Document Ingestion Service¶
The document ingestion service is responsible for automatically processing documents from S3/MinIO storage, creating embeddings, and storing them in the PostgreSQL database.
Features¶
- S3/MinIO Storage: Monitors S3 buckets for new documents
- Bucket-Based Access Control: Uses separate buckets for different access roles
- Document Tagging: Tracks processed documents using S3 object tags
- Document Processing: Uses Docling to extract text and create document chunks
- Embedding Generation: Creates vector embeddings for semantic search
- Database Storage: Stores documents and chunks with embeddings in PostgreSQL
- Change Monitoring: Periodic scanning for new or updated documents
Bucket Structure and Access Roles¶
The ingestion service uses bucket-based isolation for access control:
MinIO Buckets:
├── documents-el/ # Access role: "EL"
│ ├── doc1.pdf
│ └── doc2.docx
├── documents-sh/ # Access role: "SH"
│ ├── doc3.pdf
│ └── doc4.pptx
└── documents-el2/ # Access role: "EL2"
├── doc5.pdf
└── doc6.html
Each access role gets its own isolated bucket, ensuring documents are properly segmented by access permissions.

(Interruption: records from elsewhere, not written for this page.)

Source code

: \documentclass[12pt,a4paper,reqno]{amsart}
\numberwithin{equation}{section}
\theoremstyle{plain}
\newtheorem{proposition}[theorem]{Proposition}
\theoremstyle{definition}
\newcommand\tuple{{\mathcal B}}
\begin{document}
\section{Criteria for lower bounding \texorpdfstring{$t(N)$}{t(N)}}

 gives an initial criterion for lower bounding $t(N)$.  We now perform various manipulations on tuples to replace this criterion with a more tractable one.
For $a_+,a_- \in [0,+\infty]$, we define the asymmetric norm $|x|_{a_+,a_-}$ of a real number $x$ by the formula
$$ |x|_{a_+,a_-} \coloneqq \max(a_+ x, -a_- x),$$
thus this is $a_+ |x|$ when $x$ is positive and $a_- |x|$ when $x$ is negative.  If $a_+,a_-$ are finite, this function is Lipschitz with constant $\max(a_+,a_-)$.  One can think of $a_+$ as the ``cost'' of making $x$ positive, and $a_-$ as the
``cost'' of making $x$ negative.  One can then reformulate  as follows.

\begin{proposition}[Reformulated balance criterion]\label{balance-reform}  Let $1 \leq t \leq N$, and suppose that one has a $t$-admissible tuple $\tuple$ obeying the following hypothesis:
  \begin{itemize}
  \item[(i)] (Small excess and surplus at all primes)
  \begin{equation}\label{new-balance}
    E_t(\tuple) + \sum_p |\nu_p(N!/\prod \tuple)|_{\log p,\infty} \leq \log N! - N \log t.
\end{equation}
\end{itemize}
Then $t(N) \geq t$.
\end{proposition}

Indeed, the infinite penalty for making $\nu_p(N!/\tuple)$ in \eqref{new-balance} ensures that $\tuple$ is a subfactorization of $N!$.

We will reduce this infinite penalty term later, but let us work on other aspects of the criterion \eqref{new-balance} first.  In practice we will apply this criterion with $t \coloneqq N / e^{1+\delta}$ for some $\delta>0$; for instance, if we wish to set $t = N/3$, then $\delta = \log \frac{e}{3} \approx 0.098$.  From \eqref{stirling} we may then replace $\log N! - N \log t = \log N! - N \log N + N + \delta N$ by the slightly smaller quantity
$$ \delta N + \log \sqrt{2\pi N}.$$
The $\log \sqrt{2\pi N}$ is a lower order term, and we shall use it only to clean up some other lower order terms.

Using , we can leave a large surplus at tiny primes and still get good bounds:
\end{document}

Document Processing State¶
Documents are tracked using S3 object tags:
- Unprocessed: No ingestion_processed
tag
- Processed: Has ingestion_processed
tag with timestamp
- Updated: When source document is modified after processing, it gets reprocessed
Supported File Formats¶
- PDF (
.pdf
) - Microsoft Word (
.docx
) - Microsoft PowerPoint (
.pptx
) - HTML (
.html
) - Microsoft Excel (
.xlsx
) - optional
Configuration¶
The ingestion service is configured via the YAML configuration files in src/rag/conf/
:
# ingestion.yaml
INGESTION:
STORAGE_TYPE: "s3"
S3_ENDPOINT: "${oc.env:MINIO_ENDPOINT}"
S3_ACCESS_KEY: "${oc.env:MINIO_ROOT_USER}"
S3_SECRET_KEY: "${oc.env:MINIO_ROOT_PASSWORD}"

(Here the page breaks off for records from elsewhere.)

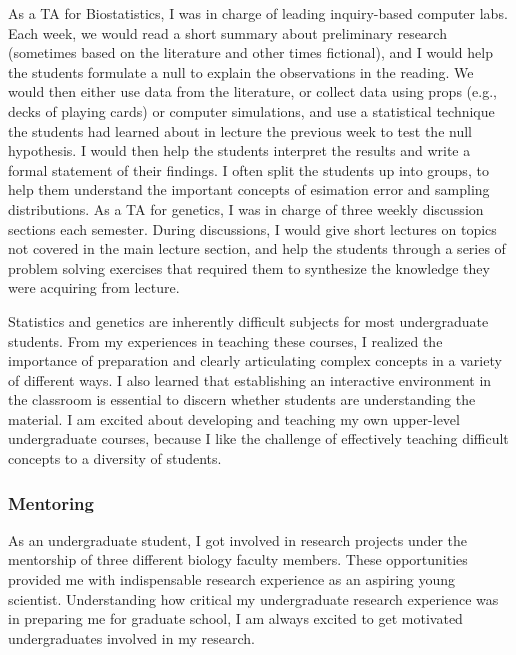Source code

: \documentclass[10pt]{article}
\begin{document}
As a TA for Biostatistics, I was in charge of leading inquiry-based computer
labs.
Each week, we would read a short summary about preliminary research (sometimes
based on the literature and other times fictional), and I would help the
students formulate a null to explain the observations in the reading.
We would then either use data from the literature, or collect data using props
(e.g., decks of playing cards) or computer simulations, and use a statistical
technique the students had learned about in lecture the previous week to test
the null hypothesis.
I would then help the students interpret the results and write a formal
statement of their findings.
I often split the students up into groups, to help them understand the
important concepts of esimation error and sampling distributions.
As a TA for genetics, I was in charge of three weekly discussion sections each
semester.
During discussions, I would give short lectures on topics not covered in the
main lecture section, and help the students through a series of problem solving
exercises that required them to synthesize the knowledge they were acquiring
from lecture.

Statistics and genetics are inherently difficult subjects for most
undergraduate students.
From my experiences in teaching these courses, I realized the importance of
preparation and clearly articulating complex concepts in a variety of different
ways.
I also learned that establishing an interactive environment in the classroom is
essential to discern whether students are understanding the material.
I am excited about developing and teaching my own upper-level undergraduate
courses, because I like the challenge of effectively teaching difficult
concepts to a diversity of students.

\subsubsection*{Mentoring}
As an undergraduate student, I got involved in research projects under the
mentorship of three different biology faculty members.
These opportunities provided me with indispensable research experience as an
aspiring young scientist.
Understanding how critical my undergraduate research experience was in
preparing me for graduate school, I am always excited to get motivated
undergraduates involved in my research.
\end{document}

BUCKET_PREFIX: "documents"
ACCESS_ROLES: ["EL", "SH", "EL2"]
WATCH_ENABLED: true
BATCH_SIZE: 10
SCAN_INTERVAL: 3600
PROCESSED_TAG: "ingestion_processed"
Running the Service¶
Development¶
# Ensure MinIO is running with proper credentials
# Set environment variables:
export MINIO_ROOT_USER=minioadmin
export MINIO_ROOT_PASSWORD=minioadmin
export MINIO_ENDPOINT=http://localhost:9000
# Run the ingestion service
./run_ingestion.sh
Docker Compose¶
The ingestion service runs automatically as part of the Docker Compose stack:
docker-compose up rag-ingestion
Service Architecture¶
graph TD
A[S3/MinIO Storage] -->|Scan Buckets| B[S3 Document Ingestion Service]
B --> C[Download Objects]
C --> D[Docling Loader]
D --> E[Document Chunks]
E --> F[Embedding Service]
F --> G[PostgreSQL Database]
B --> H[Object Tagging]
H --> A
B --> I[Initial Scan]
I --> A
B --> J[Periodic Monitoring]
J --> A
style A fill:#E1F5FE
style G fill:#FFF3E0
style H fill:#FFF9C4
Bucket Management¶
The service automatically:
- Creates required buckets on startup if they don't exist
- Names buckets using the pattern: {BUCKET_PREFIX}-{access_role}
- Ensures proper isolation between access roles
Document State Management¶
Processing Flow¶
- Discovery: Service scans buckets for documents
- Check Processing State: Looks for
ingestion_processed
tag - Download: Downloads unprocessed or updated documents
- Process: Extracts text using Docling, creates embeddings
- Store: Saves to PostgreSQL database
- Tag: Marks document as processed with timestamp
Update Detection¶
- Compares S3 object
LastModified
time with database record creation time - If S3 object is newer, removes processed tag and reprocesses
- Maintains data consistency between S3 and database
Database Schema¶
The service works with two main database tables: - documents: Stores document metadata and access roles (document_path contains S3 URI) - document_chunks: Stores text chunks with their embeddings
Logging¶
The service uses structured logging with JSON output for production environments. Key log events include:
- S3 connection establishment
- Bucket creation and scanning
- Document processing start/completion
- Object tagging operations
- Database operations
- Error conditions
Error Handling¶
The service handles various error conditions gracefully:
- S3 connectivity issues
- Missing or corrupted objects
- Embedding service unavailability
- Database connection issues
- Unsupported file formats
- Permission errors
Failed documents are logged but don't stop the service from processing other files.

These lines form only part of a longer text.